L’ex assessore Morgante: per me le regole erano regole
ROMA «C’era un certo malcontento nei miei confronti, perché per me le regole erano regole. Ma non ho mai ricevuto pressioni per favorire le coop di Salvatore Buzzi». A parlare è il magistrato della Corte dei Conti ed ex assessore al Bilancio al Comune di Roma, Daniela Morgante, protagonista dell’udienza di giovedì del processo Mafia Capitale, dove ha ricostruito, citata in aula come testimone dai legali di Mirko Coratti, la sua esperienza in Campidoglio. «Quando sono arrivata nel 2013 la situazione dei conti era preoccupante. Su un bilancio di 6 miliardi mancava un sesto delle risorse», ha detto la Morgante, ricordando come le richieste o le segnalazioni dei consiglieri e degli altri assessori fossero una prassi comune, ma non le pressioni. Neanche da parte dell’ex assessore alla casa Daniele Ozzimo, che oltre a definirla “incementata” per la sua rigidità sui conti, in un’intercettazione agli atti, letta in aula dal pm Luca Tescaroli, così si lamentava: «Questa è un po’ scema. A me non è che piace tanto, tanto è vero che io all’orecchio gli ho detto al sindaco…».
Sfilata di ex consiglieri
«È vero, il mio approccio era “incementato” – ha replicato la Morgante – se ci sono i soldi si può fare, altrimenti non si può fare. Ozzimo (condannato in un altro filone dell’inchiesta, ndr) si sarà lamentato con parole pesanti in un’altra sede, ma con me era cordiale. Anche in giunta chiedeva e insisteva, ma mai aggredendo. Altri assessori erano più diretti, penso a Guido Improta con cui c’erano stati dei contrasti più diretti». La sua testimonianza non è stata l’unica nella giornata di giovedì, che ha visto la presenza nell’aula bunker di Rebibbia, sempre in veste di testimoni, anche degli ex consiglieri comunali Gemma Azuni, Cosimo Dinoi e Antonio Stampete, i quali, anche loro, hanno smentito di aver mai subito pressioni da parte di Coratti e altri, per l’approvazione di atti che rientravano nell’interesse del sodalizio.
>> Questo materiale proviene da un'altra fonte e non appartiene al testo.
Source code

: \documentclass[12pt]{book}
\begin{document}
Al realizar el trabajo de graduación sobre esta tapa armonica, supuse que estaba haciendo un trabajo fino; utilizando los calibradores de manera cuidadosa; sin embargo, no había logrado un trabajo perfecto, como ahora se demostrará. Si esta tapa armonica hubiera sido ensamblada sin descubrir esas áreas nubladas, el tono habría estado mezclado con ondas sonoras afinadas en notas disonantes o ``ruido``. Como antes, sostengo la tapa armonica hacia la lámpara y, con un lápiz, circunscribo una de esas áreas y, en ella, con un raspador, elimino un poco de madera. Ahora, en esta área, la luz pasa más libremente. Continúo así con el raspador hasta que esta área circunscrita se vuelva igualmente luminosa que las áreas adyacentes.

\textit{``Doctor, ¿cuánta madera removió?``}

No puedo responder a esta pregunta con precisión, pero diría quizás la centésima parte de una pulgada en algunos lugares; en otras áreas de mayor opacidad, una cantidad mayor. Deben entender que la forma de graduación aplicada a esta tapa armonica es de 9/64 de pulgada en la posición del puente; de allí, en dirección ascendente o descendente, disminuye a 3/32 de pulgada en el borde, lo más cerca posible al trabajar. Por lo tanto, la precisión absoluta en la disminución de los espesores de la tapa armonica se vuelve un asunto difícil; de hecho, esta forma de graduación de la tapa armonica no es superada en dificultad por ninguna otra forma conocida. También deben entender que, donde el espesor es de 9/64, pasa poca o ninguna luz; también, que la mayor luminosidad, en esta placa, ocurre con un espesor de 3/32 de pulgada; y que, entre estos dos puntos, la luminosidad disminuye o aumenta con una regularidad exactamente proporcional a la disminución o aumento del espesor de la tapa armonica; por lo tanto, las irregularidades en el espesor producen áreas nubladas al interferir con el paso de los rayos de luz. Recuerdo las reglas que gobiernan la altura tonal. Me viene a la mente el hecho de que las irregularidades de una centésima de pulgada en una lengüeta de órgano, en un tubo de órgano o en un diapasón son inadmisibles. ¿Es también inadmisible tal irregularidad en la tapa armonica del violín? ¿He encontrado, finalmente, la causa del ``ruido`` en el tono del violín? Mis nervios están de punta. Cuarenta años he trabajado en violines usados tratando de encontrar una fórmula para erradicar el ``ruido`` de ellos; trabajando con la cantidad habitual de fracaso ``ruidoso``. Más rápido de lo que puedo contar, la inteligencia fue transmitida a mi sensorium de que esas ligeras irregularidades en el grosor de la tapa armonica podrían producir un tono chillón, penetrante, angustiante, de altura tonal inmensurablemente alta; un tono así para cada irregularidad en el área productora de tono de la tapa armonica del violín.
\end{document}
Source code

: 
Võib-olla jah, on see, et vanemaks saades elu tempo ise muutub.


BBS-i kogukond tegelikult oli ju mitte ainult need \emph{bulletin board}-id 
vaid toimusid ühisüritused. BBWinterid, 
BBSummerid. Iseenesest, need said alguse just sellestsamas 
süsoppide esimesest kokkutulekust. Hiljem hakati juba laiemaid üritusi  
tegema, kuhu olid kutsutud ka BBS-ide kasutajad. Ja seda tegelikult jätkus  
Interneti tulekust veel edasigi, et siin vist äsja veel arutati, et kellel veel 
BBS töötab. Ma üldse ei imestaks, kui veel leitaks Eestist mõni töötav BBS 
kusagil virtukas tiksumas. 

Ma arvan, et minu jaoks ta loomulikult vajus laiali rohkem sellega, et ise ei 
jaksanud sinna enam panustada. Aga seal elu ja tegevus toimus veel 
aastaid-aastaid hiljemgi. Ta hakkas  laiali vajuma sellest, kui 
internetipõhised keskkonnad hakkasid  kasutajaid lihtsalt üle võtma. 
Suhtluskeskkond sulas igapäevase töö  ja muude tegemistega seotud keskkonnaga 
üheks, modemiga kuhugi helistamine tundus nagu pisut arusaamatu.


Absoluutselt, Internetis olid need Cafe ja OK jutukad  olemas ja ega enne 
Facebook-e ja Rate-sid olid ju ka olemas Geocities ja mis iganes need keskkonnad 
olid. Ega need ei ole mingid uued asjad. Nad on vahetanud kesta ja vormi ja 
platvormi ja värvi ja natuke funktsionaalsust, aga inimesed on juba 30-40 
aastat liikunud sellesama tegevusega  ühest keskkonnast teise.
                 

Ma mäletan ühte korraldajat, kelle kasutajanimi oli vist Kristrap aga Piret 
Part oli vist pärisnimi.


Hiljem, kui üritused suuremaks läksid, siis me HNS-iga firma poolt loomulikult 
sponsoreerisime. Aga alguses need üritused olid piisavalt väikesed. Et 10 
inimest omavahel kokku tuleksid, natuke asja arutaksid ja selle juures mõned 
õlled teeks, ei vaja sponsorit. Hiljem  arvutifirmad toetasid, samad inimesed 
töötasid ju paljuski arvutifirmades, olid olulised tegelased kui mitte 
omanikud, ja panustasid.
Al contrario, invece, Maria Letizia Santarelli, nel 2013 funzionaria della ragioneria capitolina, pur non avendo mai subito minacce dirette, non ha potuto nascondere i contrasti sorti nel 2013 con le coop di Salvatore Buzzi su alcune determinazioni di pagamento relative al campo rom di Castel Romano.
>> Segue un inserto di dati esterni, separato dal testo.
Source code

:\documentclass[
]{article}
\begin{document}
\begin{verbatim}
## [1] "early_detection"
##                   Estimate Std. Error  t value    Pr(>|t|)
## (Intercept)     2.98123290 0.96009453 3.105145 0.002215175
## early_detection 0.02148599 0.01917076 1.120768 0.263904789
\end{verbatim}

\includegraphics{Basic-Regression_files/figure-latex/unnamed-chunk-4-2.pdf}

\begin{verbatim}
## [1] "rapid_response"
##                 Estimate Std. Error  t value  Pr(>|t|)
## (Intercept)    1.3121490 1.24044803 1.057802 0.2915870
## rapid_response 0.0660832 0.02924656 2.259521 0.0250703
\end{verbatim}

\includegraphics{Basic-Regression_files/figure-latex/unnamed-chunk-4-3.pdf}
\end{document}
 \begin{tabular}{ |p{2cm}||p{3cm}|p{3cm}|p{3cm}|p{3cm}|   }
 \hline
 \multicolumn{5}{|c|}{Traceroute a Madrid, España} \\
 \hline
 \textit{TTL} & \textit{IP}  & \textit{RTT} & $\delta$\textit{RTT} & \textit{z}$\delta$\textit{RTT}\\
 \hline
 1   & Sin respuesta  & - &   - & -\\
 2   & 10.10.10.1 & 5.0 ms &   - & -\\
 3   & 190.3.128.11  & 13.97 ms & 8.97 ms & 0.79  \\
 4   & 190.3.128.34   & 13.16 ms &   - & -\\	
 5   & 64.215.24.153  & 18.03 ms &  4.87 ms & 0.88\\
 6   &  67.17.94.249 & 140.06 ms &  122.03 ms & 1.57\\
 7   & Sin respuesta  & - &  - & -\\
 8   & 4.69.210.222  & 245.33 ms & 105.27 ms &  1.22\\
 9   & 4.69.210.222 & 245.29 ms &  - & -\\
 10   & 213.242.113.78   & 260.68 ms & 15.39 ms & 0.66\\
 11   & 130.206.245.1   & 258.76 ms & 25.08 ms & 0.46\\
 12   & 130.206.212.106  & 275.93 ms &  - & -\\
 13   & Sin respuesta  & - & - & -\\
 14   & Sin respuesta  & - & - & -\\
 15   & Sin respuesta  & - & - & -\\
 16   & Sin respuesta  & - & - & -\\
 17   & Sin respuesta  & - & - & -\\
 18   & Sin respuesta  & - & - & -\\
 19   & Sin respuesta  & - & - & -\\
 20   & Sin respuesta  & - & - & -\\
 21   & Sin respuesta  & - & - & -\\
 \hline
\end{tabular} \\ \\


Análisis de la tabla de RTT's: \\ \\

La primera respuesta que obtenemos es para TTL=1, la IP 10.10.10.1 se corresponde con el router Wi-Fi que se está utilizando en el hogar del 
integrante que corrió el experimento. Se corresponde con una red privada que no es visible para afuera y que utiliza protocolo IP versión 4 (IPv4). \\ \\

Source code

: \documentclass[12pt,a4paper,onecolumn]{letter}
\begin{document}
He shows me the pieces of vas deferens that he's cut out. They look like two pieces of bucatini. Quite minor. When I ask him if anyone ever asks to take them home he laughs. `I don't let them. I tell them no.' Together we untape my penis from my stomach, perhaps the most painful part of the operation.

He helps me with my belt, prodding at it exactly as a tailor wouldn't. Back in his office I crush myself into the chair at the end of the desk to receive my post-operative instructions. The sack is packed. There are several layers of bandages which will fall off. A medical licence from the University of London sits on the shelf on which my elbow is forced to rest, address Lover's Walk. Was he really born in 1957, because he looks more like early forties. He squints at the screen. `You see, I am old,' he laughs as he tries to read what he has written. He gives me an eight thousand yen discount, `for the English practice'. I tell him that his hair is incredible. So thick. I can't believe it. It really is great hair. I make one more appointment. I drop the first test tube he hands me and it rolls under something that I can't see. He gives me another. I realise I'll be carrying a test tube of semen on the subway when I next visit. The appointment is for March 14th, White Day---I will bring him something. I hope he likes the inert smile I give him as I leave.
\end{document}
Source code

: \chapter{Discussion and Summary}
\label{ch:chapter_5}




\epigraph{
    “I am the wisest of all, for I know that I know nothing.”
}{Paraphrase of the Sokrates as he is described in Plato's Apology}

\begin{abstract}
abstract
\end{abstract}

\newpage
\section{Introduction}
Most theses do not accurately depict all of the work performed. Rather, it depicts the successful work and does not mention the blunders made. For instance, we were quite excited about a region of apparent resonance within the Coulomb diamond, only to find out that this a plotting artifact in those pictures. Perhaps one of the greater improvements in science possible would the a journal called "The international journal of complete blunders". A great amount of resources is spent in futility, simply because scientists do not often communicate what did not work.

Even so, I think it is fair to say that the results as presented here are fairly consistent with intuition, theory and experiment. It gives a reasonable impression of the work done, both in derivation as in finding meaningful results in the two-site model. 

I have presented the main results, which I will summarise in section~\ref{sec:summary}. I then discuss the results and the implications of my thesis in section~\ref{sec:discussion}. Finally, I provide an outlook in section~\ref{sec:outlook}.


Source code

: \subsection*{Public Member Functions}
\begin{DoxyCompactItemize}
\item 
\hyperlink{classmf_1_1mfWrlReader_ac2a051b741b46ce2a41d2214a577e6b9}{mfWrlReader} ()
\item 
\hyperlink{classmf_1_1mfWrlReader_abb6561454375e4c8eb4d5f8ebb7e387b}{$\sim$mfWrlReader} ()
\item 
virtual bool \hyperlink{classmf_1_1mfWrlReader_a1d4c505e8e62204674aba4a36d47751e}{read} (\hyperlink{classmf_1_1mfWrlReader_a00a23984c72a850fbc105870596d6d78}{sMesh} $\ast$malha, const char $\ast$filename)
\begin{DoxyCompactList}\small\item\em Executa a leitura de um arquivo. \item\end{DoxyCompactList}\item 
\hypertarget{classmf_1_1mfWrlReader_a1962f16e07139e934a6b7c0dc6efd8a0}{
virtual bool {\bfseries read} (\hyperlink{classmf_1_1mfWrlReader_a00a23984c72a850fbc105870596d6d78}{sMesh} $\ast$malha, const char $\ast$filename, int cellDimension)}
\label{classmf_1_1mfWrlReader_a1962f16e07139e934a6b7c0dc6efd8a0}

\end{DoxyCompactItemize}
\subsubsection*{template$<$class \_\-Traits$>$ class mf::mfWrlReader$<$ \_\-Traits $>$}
Pronti a intervenire “pesantemente”
Secondo la ricostruzione della Procura, dopo l’ennesima bocciatura di una determinazione dirigenziale da parte della Santarelli, in un caso, per sbloccare l’iter burocratico, Salvatore Buzzi si sarebbe rivolto a Massimo Carminati, «fai intervenire con la forza chi deve intervenire», il quale a sua volta, parlando al telefono con Fabrizio Franco Testa, avrebbe richiesto l’intervento di Luca Gramazio: «Digli di intervenire al piano di sopra, perché hai capito… sennò tocca intervenire pesantemente, pesantemente, pesantemente». Alla richiesta di Carminati, Fabrizio Franco Testa rispondeva senza esitazioni, «chiamo immediatamente, chiamo immediatamente» e l’accordo, siamo nel giugno del 2013, arriverà poco dopo. A fronte di 89mila euro quale canone mensile per l’affitto del campo rom, le coop, proprietarie dell’area e delle strutture, si sarebbero impegnate a garantire la manutenzione ordinaria e le eventuali bonifiche, che nel precedente accordo, bocciato dalla Santarelli, erano invece a carico dell’amministrazione capitolina.